Dizziness & Balance
Much of the diagnostic clues about vertigo is picked up by your doctor based on the history of your symptoms and the findings of a physical examination. During this exam, your doctor will check how the major nerves of your central nervous system are working, how you maintain your balance and how you coordinate your movements.
The specific tests which your doctor may perform include
- Eye movement testing. The path of your eyes is observed as you track a moving object.
- Head impulse testing (HIT). Your doctor will ask you to focus your eyes on a fixed target. As he guides quick and small movements of your head using his hands, he observes if you are able to make the appropriate and coordinated response to maintain your visual focus.
- Positional Testing. If your doctor suspects your vertigo is caused by benign paroxysmal positional vertigo (BPPV), he or she may do tests of your head in different positions (usually involve bending or lying down with the head in different but specific positions) e.g. the Dix-Hallpike or Log Roll manoeuvre. It is important for you to know that you might experience severe vertigo for a short time when these tests are performed. However, this allows your doctor to make the right diagnosis and therefore to perform the right particle repositioning manouevre which may help you to recover in the quickest possible time.

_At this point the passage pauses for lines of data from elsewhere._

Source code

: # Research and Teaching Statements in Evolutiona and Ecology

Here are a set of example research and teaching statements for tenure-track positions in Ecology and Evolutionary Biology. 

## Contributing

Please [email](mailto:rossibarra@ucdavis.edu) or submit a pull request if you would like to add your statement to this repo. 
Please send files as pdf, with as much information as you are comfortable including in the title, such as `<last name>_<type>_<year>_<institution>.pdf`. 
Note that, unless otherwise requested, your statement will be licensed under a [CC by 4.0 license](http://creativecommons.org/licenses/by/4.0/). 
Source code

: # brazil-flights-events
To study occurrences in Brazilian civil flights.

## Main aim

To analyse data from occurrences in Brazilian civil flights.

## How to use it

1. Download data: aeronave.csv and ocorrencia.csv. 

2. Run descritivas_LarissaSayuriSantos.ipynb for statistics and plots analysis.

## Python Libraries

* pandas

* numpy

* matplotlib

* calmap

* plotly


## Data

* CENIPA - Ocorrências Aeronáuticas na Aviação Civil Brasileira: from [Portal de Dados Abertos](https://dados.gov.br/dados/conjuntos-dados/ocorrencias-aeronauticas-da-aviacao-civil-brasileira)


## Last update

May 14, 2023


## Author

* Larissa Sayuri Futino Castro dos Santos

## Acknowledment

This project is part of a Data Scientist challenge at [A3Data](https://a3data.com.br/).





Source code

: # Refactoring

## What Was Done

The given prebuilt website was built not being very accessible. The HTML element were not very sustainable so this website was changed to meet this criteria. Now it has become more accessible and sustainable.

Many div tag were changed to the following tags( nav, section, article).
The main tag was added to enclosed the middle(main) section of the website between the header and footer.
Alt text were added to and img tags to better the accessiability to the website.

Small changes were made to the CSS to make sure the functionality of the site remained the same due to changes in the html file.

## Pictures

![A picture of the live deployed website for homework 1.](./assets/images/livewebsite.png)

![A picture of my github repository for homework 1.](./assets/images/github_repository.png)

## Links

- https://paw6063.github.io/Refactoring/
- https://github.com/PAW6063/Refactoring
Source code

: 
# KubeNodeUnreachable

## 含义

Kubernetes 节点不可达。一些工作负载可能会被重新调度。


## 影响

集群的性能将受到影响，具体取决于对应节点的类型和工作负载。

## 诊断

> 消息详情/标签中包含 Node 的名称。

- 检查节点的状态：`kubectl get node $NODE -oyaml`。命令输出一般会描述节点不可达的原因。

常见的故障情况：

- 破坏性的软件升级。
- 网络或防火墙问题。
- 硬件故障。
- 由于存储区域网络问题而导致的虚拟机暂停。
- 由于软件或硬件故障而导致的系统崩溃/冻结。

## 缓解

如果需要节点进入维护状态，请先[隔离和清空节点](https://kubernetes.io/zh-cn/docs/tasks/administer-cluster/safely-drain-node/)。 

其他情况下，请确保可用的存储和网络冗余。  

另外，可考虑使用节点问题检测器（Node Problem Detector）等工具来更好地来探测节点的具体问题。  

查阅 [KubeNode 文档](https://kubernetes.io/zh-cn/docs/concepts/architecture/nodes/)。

If your doctor suspects you are having or may have had a stroke, or if you have suffered a hit to the head, he or she may order an MRI or CT scan. However, this is an uncommon scenario for patients attending a consultation at the outpatient clinic.
You may be asked to undergo blood tests to check for other conditions which may sometimes be related to vertigo e.g. chronic infection, autoimmune diseases, thyroid disorders and diabetes mellitus.
As the balance and hearing components of the inner ear are intimately related, most patients will be asked to undergo a hearing test to screen for any impairment of the hearing system as well. Based on the results of your hearing test, your doctor may then decide on whether other investigations are needed e.g. MRI scan and/or blood tests.